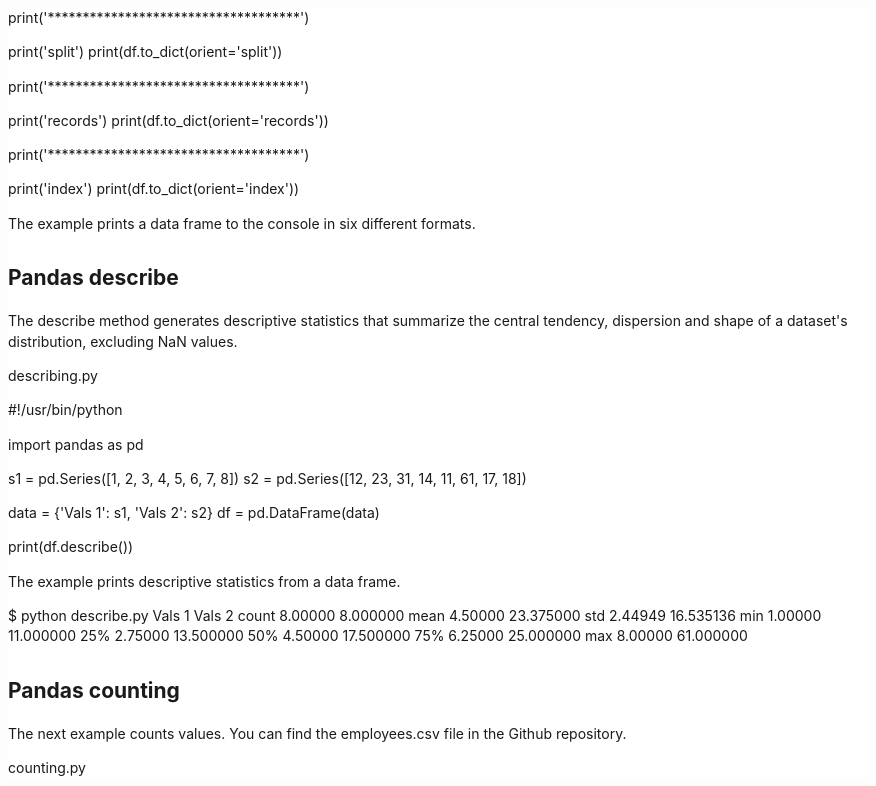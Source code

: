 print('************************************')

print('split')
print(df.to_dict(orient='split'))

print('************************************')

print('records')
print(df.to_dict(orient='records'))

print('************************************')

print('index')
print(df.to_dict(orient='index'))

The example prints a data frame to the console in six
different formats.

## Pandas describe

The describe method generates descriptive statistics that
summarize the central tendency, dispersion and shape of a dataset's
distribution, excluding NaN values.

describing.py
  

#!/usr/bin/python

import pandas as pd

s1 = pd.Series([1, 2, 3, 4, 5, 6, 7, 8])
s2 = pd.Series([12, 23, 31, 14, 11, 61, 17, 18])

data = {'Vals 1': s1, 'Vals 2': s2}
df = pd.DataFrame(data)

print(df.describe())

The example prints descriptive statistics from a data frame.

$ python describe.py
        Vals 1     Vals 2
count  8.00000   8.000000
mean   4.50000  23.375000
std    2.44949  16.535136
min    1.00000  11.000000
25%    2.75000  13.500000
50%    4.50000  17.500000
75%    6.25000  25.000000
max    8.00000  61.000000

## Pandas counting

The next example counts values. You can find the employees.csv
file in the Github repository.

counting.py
-*-*-
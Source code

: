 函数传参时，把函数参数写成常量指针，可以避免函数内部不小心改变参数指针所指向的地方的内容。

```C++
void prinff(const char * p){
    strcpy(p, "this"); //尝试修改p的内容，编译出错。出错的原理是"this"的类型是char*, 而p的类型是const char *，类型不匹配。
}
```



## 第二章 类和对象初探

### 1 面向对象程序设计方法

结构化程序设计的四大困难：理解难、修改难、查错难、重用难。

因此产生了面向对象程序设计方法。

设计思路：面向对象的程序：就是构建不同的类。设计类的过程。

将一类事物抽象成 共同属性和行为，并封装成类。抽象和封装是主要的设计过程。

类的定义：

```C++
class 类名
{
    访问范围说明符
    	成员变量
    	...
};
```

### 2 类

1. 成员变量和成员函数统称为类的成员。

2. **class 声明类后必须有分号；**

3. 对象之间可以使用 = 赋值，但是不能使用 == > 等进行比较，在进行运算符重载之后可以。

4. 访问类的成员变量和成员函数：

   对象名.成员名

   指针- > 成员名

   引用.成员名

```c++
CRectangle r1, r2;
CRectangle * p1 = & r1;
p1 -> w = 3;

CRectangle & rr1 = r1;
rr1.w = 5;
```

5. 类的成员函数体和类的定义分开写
-*-*-
:: Task ::
How many lines of the listing include the string "describe"? Give only the number.

:: Exercise result ::
4